Dat is geen teken van seniliteit, het is de bedoeling. Lotte van den Berg, theatermaker die zelden iets in een theater maakt, heeft hier voor Jonge Harten het project lopen. Een rizoom is een wortelstelsel dat alle kanten uitschiet. Een bramenstruik bijvoorbeeld. Hier zijn de gedachten van de bezoekers een rizoom. Van den Bergs uitgangspunt is dat wij mensen wel kunnen denken dat we boven alles staan, maar we zijn één zijn met natuur, met materie, slechts een onderdeel van alles en niet de baas van. Alles houdt met elkaar verband.
Waardeer wat buiten de mens ligt
Dus laat ze ons dwalen in en rond die fabriek en associërend benoemen wat we tegenkomen en vooral wat we daarbij denken. Besef, waardering van wat buiten onszelf is, daar gaat het om. Je mag ook gerust tussen de bomen op je rug gaan liggen. Daar heb ik niet zo’n zin in.
Ons is vooraf gevraagd om een kamerplant mee te nemen. Thuis zijn dat bananenplanten en meer van die maat. Te groot voor een ritje Groningen-Ter Apel. Dan maar dat potje bieslook van de AH. Die bieslook is daar dus even aanwezig als ikzelf, snap ik. Er zijn ook deelnemers zonder plant gekomen, maar dat geeft niet.

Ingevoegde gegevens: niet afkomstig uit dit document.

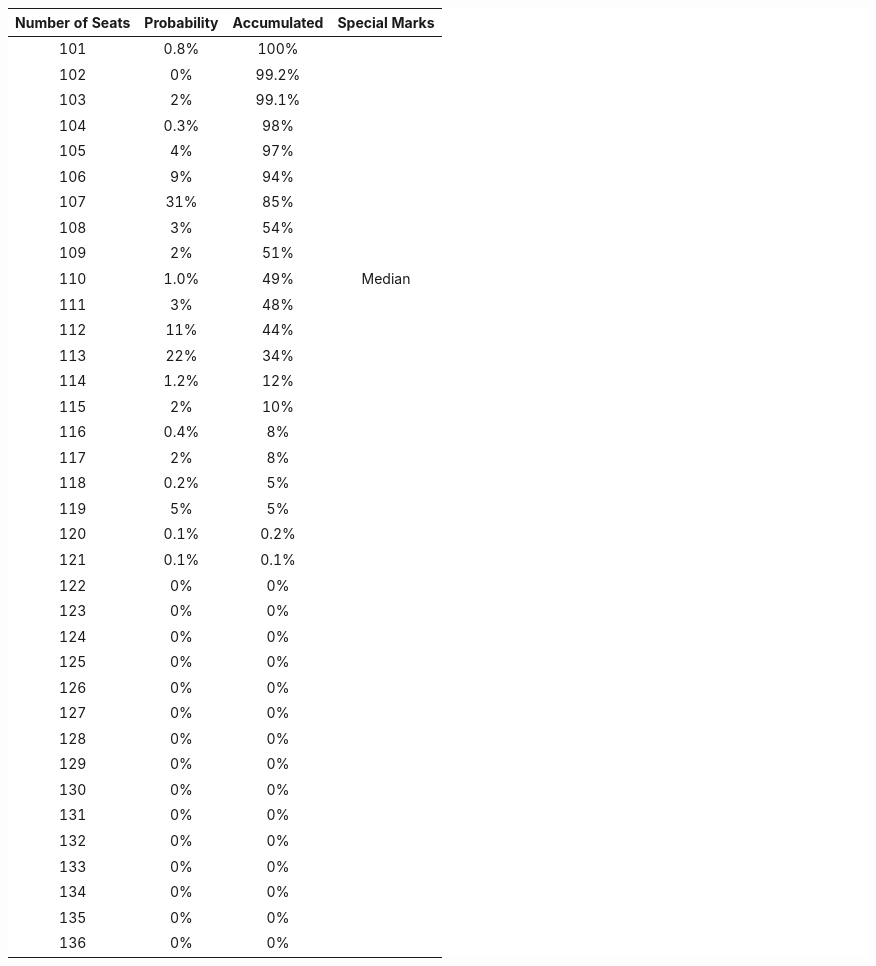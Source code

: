 | Number of Seats | Probability | Accumulated | Special Marks |
|:---------------:|:-----------:|:-----------:|:-------------:|
| 101 | 0.8% | 100% |  |
| 102 | 0% | 99.2% |  |
| 103 | 2% | 99.1% |  |
| 104 | 0.3% | 98% |  |
| 105 | 4% | 97% |  |
| 106 | 9% | 94% |  |
| 107 | 31% | 85% |  |
| 108 | 3% | 54% |  |
| 109 | 2% | 51% |  |
| 110 | 1.0% | 49% | Median |
| 111 | 3% | 48% |  |
| 112 | 11% | 44% |  |
| 113 | 22% | 34% |  |
| 114 | 1.2% | 12% |  |
| 115 | 2% | 10% |  |
| 116 | 0.4% | 8% |  |
| 117 | 2% | 8% |  |
| 118 | 0.2% | 5% |  |
| 119 | 5% | 5% |  |
| 120 | 0.1% | 0.2% |  |
| 121 | 0.1% | 0.1% |  |
| 122 | 0% | 0% |  |
| 123 | 0% | 0% |  |
| 124 | 0% | 0% |  |
| 125 | 0% | 0% |  |
| 126 | 0% | 0% |  |
| 127 | 0% | 0% |  |
| 128 | 0% | 0% |  |
| 129 | 0% | 0% |  |
| 130 | 0% | 0% |  |
| 131 | 0% | 0% |  |
| 132 | 0% | 0% |  |
| 133 | 0% | 0% |  |
| 134 | 0% | 0% |  |
| 135 | 0% | 0% |  |
| 136 | 0% | 0% |  |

Van den Berg is een van de centrale gasten op het Groningse Jonge Harten Festival. Ze is al een tijd bezig met haar project , en contact maken, in gesprek gaan met gelijk- en ongelijkgestemden is wat dit festival beoogt. Dus wisselen we na dat uur dwalen ook onze ervaringen uit. Ze zijn soms herkenbaar of aanvullend, maar kunnen ook erg verschillen. De één denkt sterk in beelden, de ander (ik om maar iemand te noemen) in woorden, in taal, of in elk geval heel prozaïsch (weer ik).
Muurtatoeages
Het kost me geen moeite mijn gedachten hardop te benoemen - ik lul toch al veel in mezelf, dus waarom nu niet. Hier volgt een serie uitgesproken gedachten. Hoe lang doe je erover om zó te worden (‘je’ is de fabriek). Waarom staat dit er nog. Wat een goeie graffiti, overal. Waarom heet dat niet muurtatoeage? Is dat Elvis? Hier moeten rave party’s zijn geweest. Wat een oud vat, zou hier ook troep zijn geloosd? Wat zijn de gevolgen?

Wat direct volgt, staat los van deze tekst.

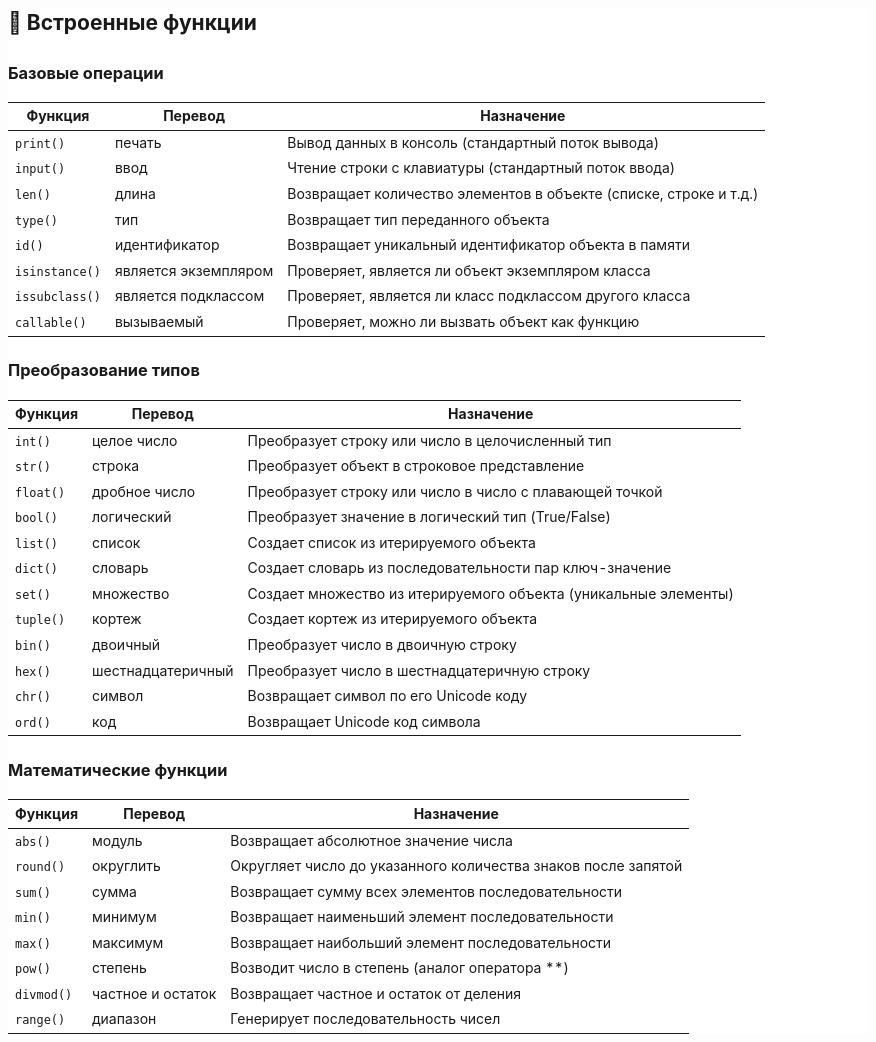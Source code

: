 ## 🔧 Встроенные функции

### Базовые операции
| Функция | Перевод | Назначение |
|---------|---------|------------|
| `print()` | печать | Вывод данных в консоль (стандартный поток вывода) |
| `input()` | ввод | Чтение строки с клавиатуры (стандартный поток ввода) |
| `len()` | длина | Возвращает количество элементов в объекте (списке, строке и т.д.) |
| `type()` | тип | Возвращает тип переданного объекта |
| `id()` | идентификатор | Возвращает уникальный идентификатор объекта в памяти |
| `isinstance()` | является экземпляром | Проверяет, является ли объект экземпляром класса |
| `issubclass()` | является подклассом | Проверяет, является ли класс подклассом другого класса |
| `callable()` | вызываемый | Проверяет, можно ли вызвать объект как функцию |

### Преобразование типов
| Функция | Перевод | Назначение |
|---------|---------|------------|
| `int()` | целое число | Преобразует строку или число в целочисленный тип |
| `str()` | строка | Преобразует объект в строковое представление |
| `float()` | дробное число | Преобразует строку или число в число с плавающей точкой |
| `bool()` | логический | Преобразует значение в логический тип (True/False) |
| `list()` | список | Создает список из итерируемого объекта |
| `dict()` | словарь | Создает словарь из последовательности пар ключ-значение |
| `set()` | множество | Создает множество из итерируемого объекта (уникальные элементы) |
| `tuple()` | кортеж | Создает кортеж из итерируемого объекта |
| `bin()` | двоичный | Преобразует число в двоичную строку |
| `hex()` | шестнадцатеричный | Преобразует число в шестнадцатеричную строку |
| `chr()` | символ | Возвращает символ по его Unicode коду |
| `ord()` | код | Возвращает Unicode код символа |

### Математические функции
| Функция | Перевод | Назначение |
|---------|---------|------------|
| `abs()` | модуль | Возвращает абсолютное значение числа |
| `round()` | округлить | Округляет число до указанного количества знаков после запятой |
| `sum()` | сумма | Возвращает сумму всех элементов последовательности |
| `min()` | минимум | Возвращает наименьший элемент последовательности |
| `max()` | максимум | Возвращает наибольший элемент последовательности |
| `pow()` | степень | Возводит число в степень (аналог оператора **) |
| `divmod()` | частное и остаток | Возвращает частное и остаток от деления |
| `range()` | диапазон | Генерирует последовательность чисел |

Verder. Dit is een goeie thrillerlocatie. Of iets voor een videoclip. Punk. Wat is het hier opgeruimd. Wie heeft er geveegd? Hoe komt het dat sommige muren goed gevoegd zijn. Die fabrieksschoorsteen ziet er nog stevig uit. Hoe hoog had ik vroeger over die nu verroeste ijzeren beugeltjes omhoog gedurfd? (anderhalve meter). Wat als de planten onder mijn voeten pijn voelen. We weten niks als mens. Hou nu je kop maar eens, je bent vermoeiend.
Hoe definieer je dan kapitalisme?
Dat klopt. Ik ben altijd al onrustig associatief. Het is beter te harden om te denken, dan om een uur lang jezelf te horen. Dus. Hoe was het hier vóór deze fabriek. Hoe is het hier over honderd jaar? Zijn we er nog? Hoezo zijn hier taluds? Baggerwerk uit de Ruiten A? Waarom noemt Lotte dit een restant van het kapitalisme. Wat is dan kapitalisme? Vanavond lees ik verder in die Stalin-biografie. Die gedroeg zich als een grootkapitalist, met al zijn datsja’s. Kun je dan niet alles wat de mens nalaat kapitalisme noemen.
Enzovoort. Er was goeie soep. En die geanimeerde gedachtenuitwisseling achteraf. Ik vergeet dit nooit meer.